═════ PROVIDED MATERIAL
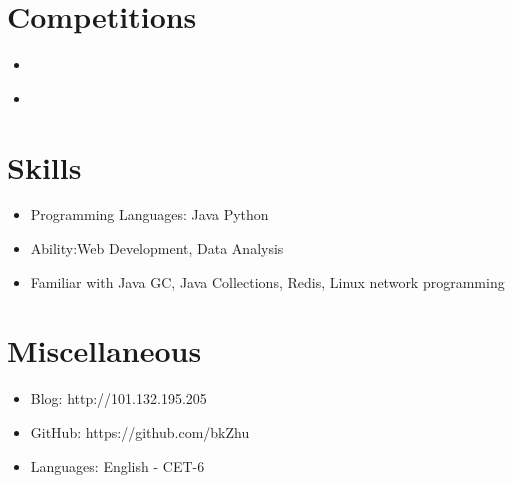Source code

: \documentclass{resume}
\begin{document}

\section{Competitions}
\begin{itemize}[parsep=0.0ex]
\item{}
\end{itemize}

\begin{itemize}[parsep=0.0ex]
\item{}
\end{itemize}

\section{Skills}
\begin{itemize}[parsep=0.5ex]
  \item Programming Languages: Java  Python  
  \item Ability:Web Development, Data Analysis
  \item Familiar with Java GC, Java Collections, Redis, Linux network programming
\end{itemize}


\section{Miscellaneous}
\begin{itemize}[parsep=0.5ex]
  \item Blog: http://101.132.195.205
  \item GitHub: https://github.com/bkZhu
  \item Languages: English - CET-6
\end{itemize}

%
%
\newpage

\end{document}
══════════
WORK TASK: In the records above, find the lines containing "section" and copy them.

RESPONSE TO THIS TASK:
\section{Competitions}
\section{Skills}
\section{Miscellaneous}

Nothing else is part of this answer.